# More recent movies.



## Rich (Feb 22, 2007)

In the last couple weeks I've seen _Hacksaw Ridge_, _Desierto_, _Criminal _and _Bleed For This_. All were very good.

The CGI's in _Hacksaw Ridge_ have to be seen to be believed. Kinda made me wonder if anybody could sign up for the Army after seeing it.

_Criminal _came in the mail (I only watch NF BDs) and I had to wonder why I ordered it. Then the movie started and Kevin Costner is the star. That's why I ordered it. I don't think I've ever seen a movie with Costner in it that I didn't enjoy.

_Bleed For This_ is about Vinnie Pazienza and the horrible auto accident he was in. I'm a boxing fan and I enjoyed the movie.

That leaves _Desierto _(means desert in English). I had absolutely no idea why I ordered this and the squib on the envelope did nothing to make my think I didn't make a mistake. Turned out to be very good. It stars Jeffrey Dean Morgan (_Neegan _on _Walking Dead_) doing his Neegan thing in the desert between the US and Mexico. Don't miss this one.

Rich


----------



## jimmie57 (Jun 26, 2010)

Rich said:


> In the last couple weeks I've seen _Hacksaw Ridge_, _Desierto_, _Criminal _and _Bleed For This_. All were very good.
> 
> The CGI's in _Hacksaw Ridge_ have to be seen to be believed. Kinda made me wonder if anybody could sign up for the Army after seeing it.
> 
> ...


If you liked Criminal you would probably also like Blood Father. I saw it last night. You hurt me, I hurt you worse.


----------



## Rich (Feb 22, 2007)

jimmie57 said:


> If you liked Criminal you would probably also like Blood Father. I saw it last night. You hurt me, I hurt you worse.


I've got that at #1 on my NF BD queue. I like Gibson's movies.

Rich


----------



## yosoyellobo (Nov 1, 2006)

Arrival. Worth it just for Amy Adams.


----------



## Rich (Feb 22, 2007)

yosoyellobo said:


> Arrival. Worth it just for Amy Adams.


I really liked Arrival. Liked Passengers better. Just my opinion.

Rich


----------



## Herdfan (Mar 18, 2006)

Rich said:


> I really liked Arrival. Liked Passengers better. Just my opinion.
> Rich


Haven't seen _Arrival_ yet, but also liked _Passengers_. Except if you watch the trailer for it allows you to think it was an accident and that something bigger is going on as to why they were woken up.


----------



## Rich (Feb 22, 2007)

Herdfan said:


> Haven't seen _Arrival_ yet, but also liked _Passengers_. Except if you watch the trailer for it allows you to think it was an accident and that something bigger is going on as to why they were woken up.

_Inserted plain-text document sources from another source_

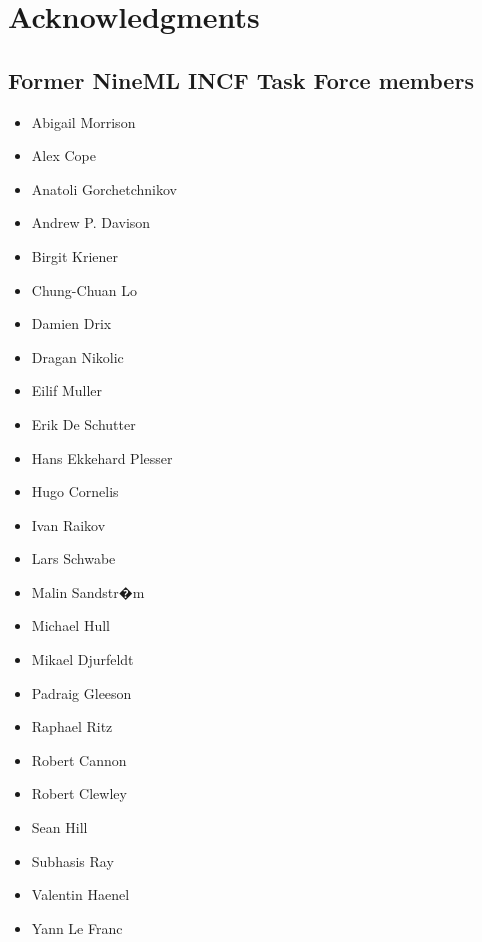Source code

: \documentclass[draftspec]{ninemlspec}
\begin{document}
\section{Acknowledgments}
\subsection{Former NineML INCF Task Force members}
\begin{multicols}{2}
\begin{itemize}
\item Abigail Morrison
\item Alex Cope
\item Anatoli Gorchetchnikov
\item Andrew P. Davison
\item Birgit Kriener
\item Chung-Chuan Lo
\item Damien Drix
\item Dragan Nikolic
\item Eilif Muller
\item Erik De Schutter
\item Hans Ekkehard Plesser
\item Hugo Cornelis
\item Ivan Raikov
\item Lars Schwabe
\item Malin Sandstr�m
\item Michael Hull
\item Mikael Djurfeldt
\item Padraig Gleeson
\item Raphael Ritz
\item Robert Cannon
\item Robert Clewley
\item Sean Hill
\item Subhasis Ray
\item Valentin Haenel
\item Yann Le Franc
\end{itemize}
\end{multicols}

\clearpage


\end{document}

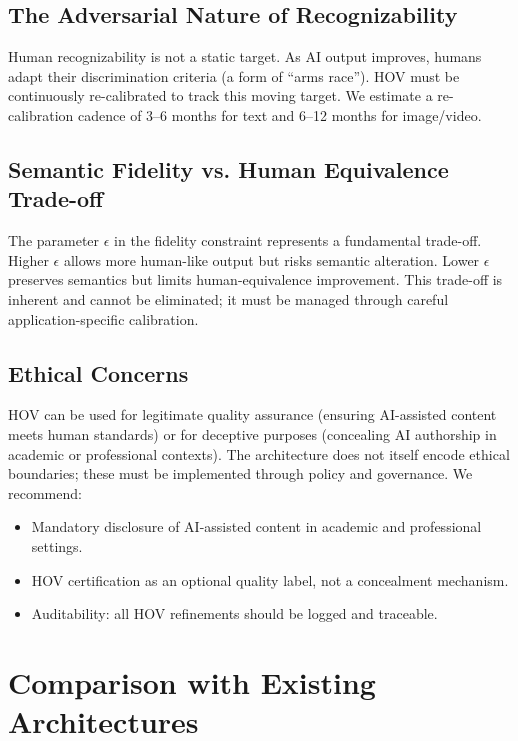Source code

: \documentclass[12pt,oneside]{article}
\begin{document}
{{{{{{{{{{{\subsection{The Adversarial Nature of Recognizability}

Human recognizability is not a static target. As AI output improves, humans adapt their discrimination criteria (a form of ``arms race''). HOV must be continuously re-calibrated to track this moving target. We estimate a re-calibration cadence of 3--6 months for text and 6--12 months for image/video.

\subsection{Semantic Fidelity vs. Human Equivalence Trade-off}

The parameter $\epsilon$ in the fidelity constraint represents a fundamental trade-off. Higher $\epsilon$ allows more human-like output but risks semantic alteration. Lower $\epsilon$ preserves semantics but limits human-equivalence improvement. This trade-off is inherent and cannot be eliminated; it must be managed through careful application-specific calibration.

\subsection{Ethical Concerns}

HOV can be used for legitimate quality assurance (ensuring AI-assisted content meets human standards) or for deceptive purposes (concealing AI authorship in academic or professional contexts). The architecture does not itself encode ethical boundaries; these must be implemented through policy and governance. We recommend:
\begin{itemize}[noitemsep]
    \item Mandatory disclosure of AI-assisted content in academic and professional settings.
    \item HOV certification as an optional quality label, not a concealment mechanism.
    \item Auditability: all HOV refinements should be logged and traceable.
\end{itemize}

\section{Comparison with Existing Architectures}

}}}}}}}}}}}
\end{document}
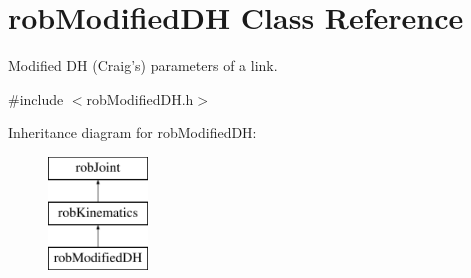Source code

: \hypertarget{classrob_modified_d_h}{\section{rob\-Modified\-D\-H Class Reference}
\label{classrob_modified_d_h}
}


Modified D\-H (Craig's) parameters of a link.  




{\ttfamily \#include $<$rob\-Modified\-D\-H.\-h$>$}

Inheritance diagram for rob\-Modified\-D\-H\-:\begin{figure}[H]
\begin{center}
\leavevmode
\includegraphics[height=3.000000cm]{dc/d40/classrob_modified_d_h}
\end{center}
\end{figure}
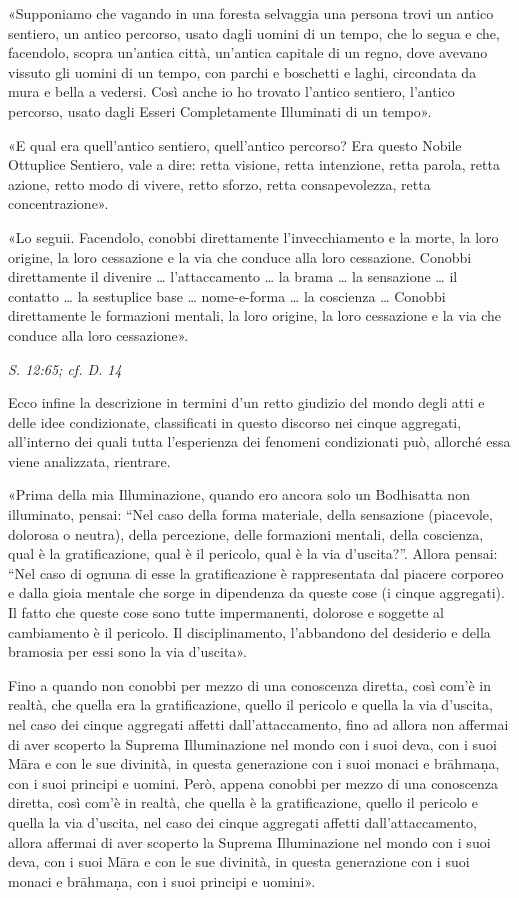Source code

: «Supponiamo che vagando in una foresta selvaggia una persona trovi un
antico sentiero, un antico percorso, usato dagli uomini di un tempo, che
lo segua e che, facendolo, scopra un’antica città, un’antica capitale di
un regno, dove avevano vissuto gli uomini di un tempo, con parchi e
boschetti e laghi, circondata da mura e bella a vedersi. Così anche io
ho trovato l’antico sentiero, l’antico percorso, usato dagli Esseri
Completamente Illuminati di un tempo».


«E qual era quell’antico sentiero, quell’antico percorso? Era questo
Nobile Ottuplice Sentiero, vale a dire: retta visione, retta intenzione,
retta parola, retta azione, retto modo di vivere, retto sforzo, retta
consapevolezza, retta concentrazione».


«Lo seguii. Facendolo, conobbi direttamente l’invecchiamento e la morte,
la loro origine, la loro cessazione e la via che conduce alla loro
cessazione. Conobbi direttamente il divenire …​ l’attaccamento …​ la
brama …​ la sensazione …​ il contatto …​ la sestuplice base …​
nome-e-forma …​ la coscienza …​ Conobbi direttamente le formazioni
mentali, la loro origine, la loro cessazione e la via che conduce alla
loro cessazione».


\emph{S. 12:65; cf. D. 14}


 Ecco infine la descrizione in termini d’un retto
giudizio del mondo degli atti e delle idee condizionate, classificati in
questo discorso nei cinque aggregati, all’interno dei quali tutta
l’esperienza dei fenomeni condizionati può, allorché essa viene
analizzata, rientrare.


 «Prima della mia Illuminazione, quando ero ancora solo un
Bodhisatta non illuminato, pensai: “Nel caso della forma materiale,
della sensazione (piacevole, dolorosa o neutra), della percezione, delle
formazioni mentali, della coscienza, qual è la gratificazione, qual è il
pericolo, qual è la via d’uscita?”. Allora pensai: “Nel caso di ognuna
di esse la gratificazione è rappresentata dal piacere corporeo e dalla
gioia mentale che sorge in dipendenza da queste cose (i cinque
aggregati). Il fatto che queste cose sono tutte impermanenti, dolorose e
soggette al cambiamento è il pericolo. Il disciplinamento, l’abbandono
del desiderio e della bramosia per essi sono la via d’uscita».


Fino a quando non conobbi per mezzo di una conoscenza diretta, così
com’è in realtà, che quella era la gratificazione, quello il pericolo e
quella la via d’uscita, nel caso dei cinque aggregati affetti
dall’attaccamento, fino ad allora non affermai di aver scoperto la
Suprema Illuminazione nel mondo con i suoi deva, con i suoi Māra e con
le sue divinità, in questa generazione con i suoi monaci e brāhmaṇa, con
i suoi principi e uomini. Però, appena conobbi per mezzo di una
conoscenza diretta, così com’è in realtà, che quella è la
gratificazione, quello il pericolo e quella la via d’uscita, nel caso
dei cinque aggregati affetti dall’attaccamento, allora affermai di aver
scoperto la Suprema Illuminazione nel mondo con i suoi deva, con i suoi
Māra e con le sue divinità, in questa generazione con i suoi monaci e
brāhmaṇa, con i suoi principi e uomini».


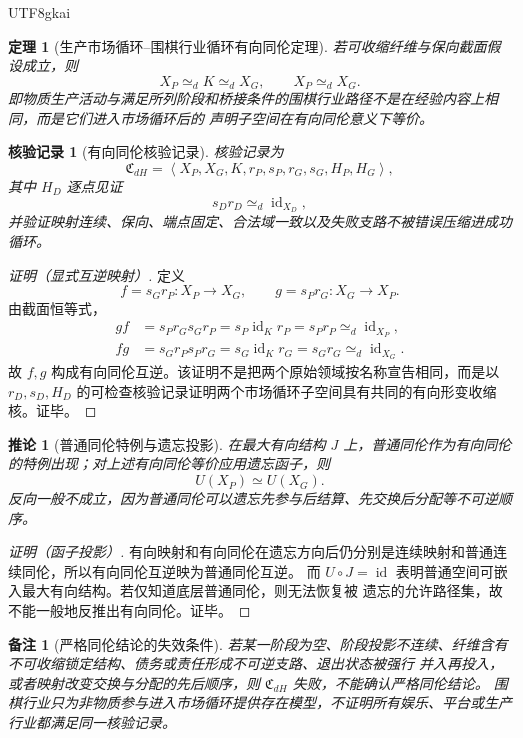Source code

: \documentclass[12pt,a4paper,openany]{report}
\newtheorem{theorem}{定理}[chapter]
\newtheorem{corollary}{推论}[chapter]
\newtheorem{remark}{备注}[chapter]
\newtheorem{Certificate}{核验记录}[chapter]
\newcommand{\Tuple}[1]{\left\langle #1\right\rangle}
\begin{document}
\begin{CJK*}{UTF8}{gkai}
\begin{theorem}[生产市场循环--围棋行业循环有向同伦定理]
\label{thm:production-go-directed-homotopy}
若可收缩纤维与保向截面假设成立，则
\[
  X_P\simeq_d K\simeq_d X_G,
  \qquad
  X_P\simeq_d X_G.
\]
即物质生产活动与满足所列阶段和桥接条件的围棋行业路径不是在经验内容上相同，而是它们进入市场循环后的
声明子空间在有向同伦意义下等价。
\end{theorem}

\begin{Certificate}[有向同伦核验记录]
核验记录为
\[
  \mathfrak C_{dH}
  =\Tuple{X_P,X_G,K,r_P,s_P,r_G,s_G,H_P,H_G},
\]
其中 \(H_D\) 逐点见证
\[
  s_Dr_D\simeq_d\operatorname{id}_{X_D},
\]
并验证映射连续、保向、端点固定、合法域一致以及失败支路不被错误压缩进成功循环。
\end{Certificate}

\begin{proof}[证明（显式互逆映射）]
定义
\[
  f=s_Gr_P:X_P\to X_G,
  \qquad
  g=s_Pr_G:X_G\to X_P.
\]
由截面恒等式，
\[
\begin{aligned}
  gf
  &=s_Pr_Gs_Gr_P
  =s_P\operatorname{id}_Kr_P
  =s_Pr_P
  \simeq_d\operatorname{id}_{X_P},\\
  fg
  &=s_Gr_Ps_Pr_G
  =s_G\operatorname{id}_Kr_G
  =s_Gr_G
  \simeq_d\operatorname{id}_{X_G}.
\end{aligned}
\]
故 \(f,g\) 构成有向同伦互逆。该证明不是把两个原始领域按名称宣告相同，而是以
\(r_D,s_D,H_D\) 的可检查核验记录证明两个市场循环子空间具有共同的有向形变收缩核。证毕。
\end{proof}

\begin{corollary}[普通同伦特例与遗忘投影]
\label{cor:ordinary-homotopy-projection}
在最大有向结构 \(J\) 上，普通同伦作为有向同伦的特例出现；对上述有向同伦等价应用遗忘函子，则
\[
  U(X_P)\simeq U(X_G).
\]
反向一般不成立，因为普通同伦可以遗忘先参与后结算、先交换后分配等不可逆顺序。
\end{corollary}

\begin{proof}[证明（函子投影）]
有向映射和有向同伦在遗忘方向后仍分别是连续映射和普通连续同伦，所以有向同伦互逆映为普通同伦互逆。
而 \(U\circ J=\operatorname{id}\) 表明普通空间可嵌入最大有向结构。若仅知道底层普通同伦，则无法恢复被
遗忘的允许路径集，故不能一般地反推出有向同伦。证毕。
\end{proof}

\begin{remark}[严格同伦结论的失效条件]
若某一阶段为空、阶段投影不连续、纤维含有不可收缩锁定结构、债务或责任形成不可逆支路、退出状态被强行
并入再投入，或者映射改变交换与分配的先后顺序，则 \(\mathfrak C_{dH}\) 失败，不能确认严格同伦结论。
围棋行业只为非物质参与进入市场循环提供存在模型，不证明所有娱乐、平台或生产行业都满足同一核验记录。
\end{remark}


\end{CJK*}
\end{document}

For some reason I expected _Arrival _to be better than _Passengers_. I didn't think it was. Not a bad movie, just wasn't what I expected. I don't trust trailers. I've seen too many bad movies with really good trailers.

Rich


----------



## inkahauts (Nov 13, 2006)

The best trailers don't tell you much about he actual movie but make you want to see it. Not to many are like that though.


----------



## Rich (Feb 22, 2007)

inkahauts said:


> The best trailers don't tell you much about he actual movie but make you want to see it. Not to many are like that though.


I dunno, I watch the trailers and put the movies that interest me in my NF queue. Then I get the movies and most of them stink. Selecting movies based on their trailers hasn't worked well for me.

Rich


----------



## Delroy E Walleye (Jun 9, 2012)

_Beauty and the Beast_ (1080p "pushed" to DVR PPV). Didn't expect to enjoy this one as much as I did (what others have said as well, some having seen it in the theater).

One household member really wanted to see it, so we loaded it up. 3 day rental played across the whole-home network just fine. I figured, "nothing to lose by taking a peek" and wound up watching it all.

Have to say it was eye-popping on my new set. A very well-done production.

(Never saw the cartoon it was based on, but remembered that as supposedly having been very popular.)


----------



## Nick (Apr 23, 2002)

Rich said:


> I dunno, I watch the trailers and put the movies that interest me in my NF queue. Then I get the movies and most of them stink. Selecting movies based on their trailers hasn't worked well for me.
> 
> Rich


Obviously, movie trailers present only the very best elements of a film, sliced and diced (edited) to entice the greatest number of potential watchers. Seldom does a movie live up to the level of interest generated by its carefully crafted trailer. Sure, allow trailers to pique your interest, but not to set your level of expectations. Many, if not most films will never be quite as compelling as their trailers.


----------



## MysteryMan (May 17, 2010)

The last good movie I saw is currently on HBO. The title is "The Man Who Knew Infinity" (2015). While there's no sex, violence or special effects it's still intellectually entertaining.


----------